Your task is to filter the entries and copy every line containing the string "which".

(Records from a data collection)
»»
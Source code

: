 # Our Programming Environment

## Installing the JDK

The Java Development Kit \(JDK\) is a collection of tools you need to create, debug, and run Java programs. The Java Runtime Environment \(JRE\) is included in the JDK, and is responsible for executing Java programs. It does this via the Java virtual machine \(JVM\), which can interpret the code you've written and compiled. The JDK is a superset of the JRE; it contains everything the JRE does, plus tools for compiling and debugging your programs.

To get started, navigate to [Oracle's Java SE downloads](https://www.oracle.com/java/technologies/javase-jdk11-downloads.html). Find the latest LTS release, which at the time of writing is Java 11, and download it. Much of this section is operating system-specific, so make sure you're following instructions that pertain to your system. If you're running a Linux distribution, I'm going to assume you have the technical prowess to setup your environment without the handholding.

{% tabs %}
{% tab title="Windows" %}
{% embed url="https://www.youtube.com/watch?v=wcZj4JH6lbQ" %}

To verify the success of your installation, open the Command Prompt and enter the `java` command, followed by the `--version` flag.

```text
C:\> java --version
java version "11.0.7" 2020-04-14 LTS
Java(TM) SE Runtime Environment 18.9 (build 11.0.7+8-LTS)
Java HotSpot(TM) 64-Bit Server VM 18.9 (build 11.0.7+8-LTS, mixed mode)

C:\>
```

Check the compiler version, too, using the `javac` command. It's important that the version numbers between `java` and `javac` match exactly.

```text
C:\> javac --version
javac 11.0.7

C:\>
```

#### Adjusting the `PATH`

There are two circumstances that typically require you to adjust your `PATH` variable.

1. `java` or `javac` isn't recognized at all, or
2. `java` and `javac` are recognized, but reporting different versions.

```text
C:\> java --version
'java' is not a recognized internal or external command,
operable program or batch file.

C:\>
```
««
»»
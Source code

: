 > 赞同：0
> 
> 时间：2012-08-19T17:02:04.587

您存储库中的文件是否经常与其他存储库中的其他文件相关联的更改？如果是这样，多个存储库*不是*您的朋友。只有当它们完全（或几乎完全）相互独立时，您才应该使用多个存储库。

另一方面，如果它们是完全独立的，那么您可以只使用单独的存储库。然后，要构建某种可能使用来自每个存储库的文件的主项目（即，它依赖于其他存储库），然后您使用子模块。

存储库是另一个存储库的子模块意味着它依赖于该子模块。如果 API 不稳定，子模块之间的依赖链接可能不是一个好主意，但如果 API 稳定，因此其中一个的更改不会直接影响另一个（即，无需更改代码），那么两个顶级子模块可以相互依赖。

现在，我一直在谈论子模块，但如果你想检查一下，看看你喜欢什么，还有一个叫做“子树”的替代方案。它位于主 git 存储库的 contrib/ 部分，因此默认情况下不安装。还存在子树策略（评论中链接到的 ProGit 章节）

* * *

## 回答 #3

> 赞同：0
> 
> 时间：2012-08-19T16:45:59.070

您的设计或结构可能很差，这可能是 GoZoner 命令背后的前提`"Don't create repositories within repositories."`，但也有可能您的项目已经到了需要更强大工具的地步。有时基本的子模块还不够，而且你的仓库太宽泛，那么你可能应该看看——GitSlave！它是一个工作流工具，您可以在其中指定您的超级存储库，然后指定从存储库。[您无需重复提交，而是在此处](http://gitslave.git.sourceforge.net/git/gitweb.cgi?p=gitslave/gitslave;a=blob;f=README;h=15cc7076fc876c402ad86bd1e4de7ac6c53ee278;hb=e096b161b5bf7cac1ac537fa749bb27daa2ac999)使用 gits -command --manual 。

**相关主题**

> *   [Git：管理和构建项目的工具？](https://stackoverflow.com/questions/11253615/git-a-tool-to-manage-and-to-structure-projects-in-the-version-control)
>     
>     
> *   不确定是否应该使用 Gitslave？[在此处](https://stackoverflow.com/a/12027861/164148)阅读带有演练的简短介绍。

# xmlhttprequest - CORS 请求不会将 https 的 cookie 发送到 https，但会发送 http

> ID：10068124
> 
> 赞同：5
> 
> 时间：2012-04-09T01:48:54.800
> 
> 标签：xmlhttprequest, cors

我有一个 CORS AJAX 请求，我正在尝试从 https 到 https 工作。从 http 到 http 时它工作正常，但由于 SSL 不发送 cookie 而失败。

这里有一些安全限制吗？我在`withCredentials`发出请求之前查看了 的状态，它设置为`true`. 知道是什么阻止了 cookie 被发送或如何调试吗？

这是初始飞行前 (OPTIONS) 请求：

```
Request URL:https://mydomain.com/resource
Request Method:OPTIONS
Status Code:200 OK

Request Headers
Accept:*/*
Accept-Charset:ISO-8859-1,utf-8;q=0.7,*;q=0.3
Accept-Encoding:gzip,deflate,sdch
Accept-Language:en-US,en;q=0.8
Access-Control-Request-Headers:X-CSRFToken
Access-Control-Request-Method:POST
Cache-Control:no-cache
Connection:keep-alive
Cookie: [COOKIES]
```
««
- Exercise answer:
The Java Development Kit \(JDK\) is a collection of tools you need to create, debug, and run Java programs. The Java Runtime Environment \(JRE\) is included in the JDK, and is responsible for executing Java programs. It does this via the Java virtual machine \(JVM\), which can interpret the code you've written and compiled. The JDK is a superset of the JRE; it contains everything the JRE does, plus tools for compiling and debugging your programs.
To get started, navigate to [Oracle's Java SE downloads](https://www.oracle.com/java/technologies/javase-jdk11-downloads.html). Find the latest LTS release, which at the time of writing is Java 11, and download it. Much of this section is operating system-specific, so make sure you're following instructions that pertain to your system. If you're running a Linux distribution, I'm going to assume you have the technical prowess to setup your environment without the handholding.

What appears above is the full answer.